6550 was intended to cover the far-fringe of audio amps: deep fix-bias push-pull HIGH power.
However it works fine cathode bias.
I spent a LOT of time fooling with a Single-Ended 6550. The manual says 20 Watts but this is at high THD, large bias-shift, and inconvenient G2 voltage. My scratchings said 17 Watts would be nice. My parts-hunt did not turn up just-right parts.
I ended up with 13 watts of fairly clean sine-wave and 25 watts of total distortion (which would not threaten a "20W" guitar-market speaker). I could get here with just 34 watts Pdiss, and the PT and OT that I had would not match-up to be able to take advantage of the 42W Pdiss rating.

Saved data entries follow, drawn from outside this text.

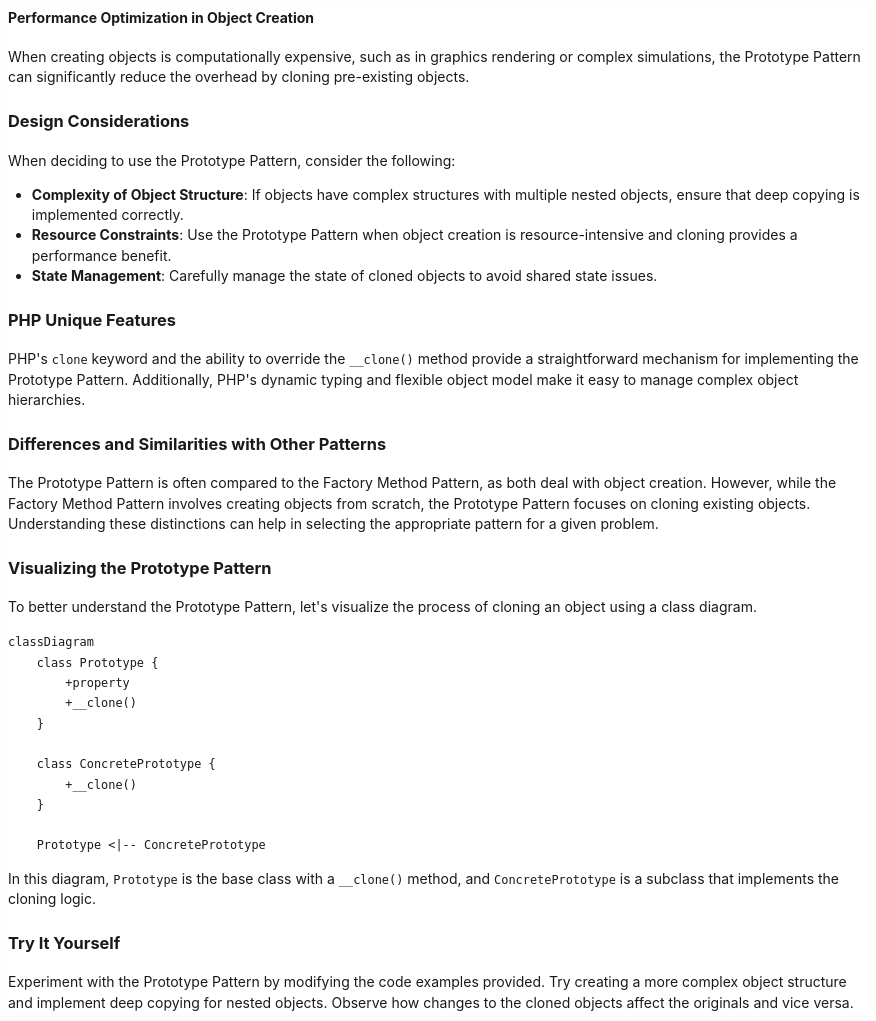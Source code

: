 
#### Performance Optimization in Object Creation

When creating objects is computationally expensive, such as in graphics rendering or complex simulations, the Prototype Pattern can significantly reduce the overhead by cloning pre-existing objects.

### Design Considerations

When deciding to use the Prototype Pattern, consider the following:

- **Complexity of Object Structure**: If objects have complex structures with multiple nested objects, ensure that deep copying is implemented correctly.
- **Resource Constraints**: Use the Prototype Pattern when object creation is resource-intensive and cloning provides a performance benefit.
- **State Management**: Carefully manage the state of cloned objects to avoid shared state issues.

### PHP Unique Features

PHP's `clone` keyword and the ability to override the `__clone()` method provide a straightforward mechanism for implementing the Prototype Pattern. Additionally, PHP's dynamic typing and flexible object model make it easy to manage complex object hierarchies.

### Differences and Similarities with Other Patterns

The Prototype Pattern is often compared to the Factory Method Pattern, as both deal with object creation. However, while the Factory Method Pattern involves creating objects from scratch, the Prototype Pattern focuses on cloning existing objects. Understanding these distinctions can help in selecting the appropriate pattern for a given problem.

### Visualizing the Prototype Pattern

To better understand the Prototype Pattern, let's visualize the process of cloning an object using a class diagram.

```mermaid
classDiagram
    class Prototype {
        +property
        +__clone()
    }

    class ConcretePrototype {
        +__clone()
    }

    Prototype <|-- ConcretePrototype
```

In this diagram, `Prototype` is the base class with a `__clone()` method, and `ConcretePrototype` is a subclass that implements the cloning logic.

### Try It Yourself

Experiment with the Prototype Pattern by modifying the code examples provided. Try creating a more complex object structure and implement deep copying for nested objects. Observe how changes to the cloned objects affect the originals and vice versa.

With a third re-build I probably could have found my 17 Watts, but the difference on the ear 17 vs 13 is not worth the effort.
6L6GC should do 3/4 the output of 6550. That's not on the datasheet which didn't update the SE suggestion for the GC redesign.
> It looks like in class A operation, a 6V6 is only a little less wattage than a 6L6.
No. 6V6 can't sanely make 6 watts. Original 6L6 had an SE suggestion for 11W; this turned out to be too bold and was revised to 10W. However this is the 19WPdiss can; the 30WPdiss bottle can do more.
Run two 6L6GC at 25W Pdiss each (50W total, >60W for total plate power). If correctly loaded, that puts you just about 20W clean sine, and your "20W" guitar speaker will easily swallow such an amp even full-blast clipping.
Two 6V6 in push-pull will also get near 20W, using standard Fender-clone iron, with much less heat and weight than a good 20W SE amp. Lower THD too, up to clipping. So be _sure_ you need the SE overdrive sound.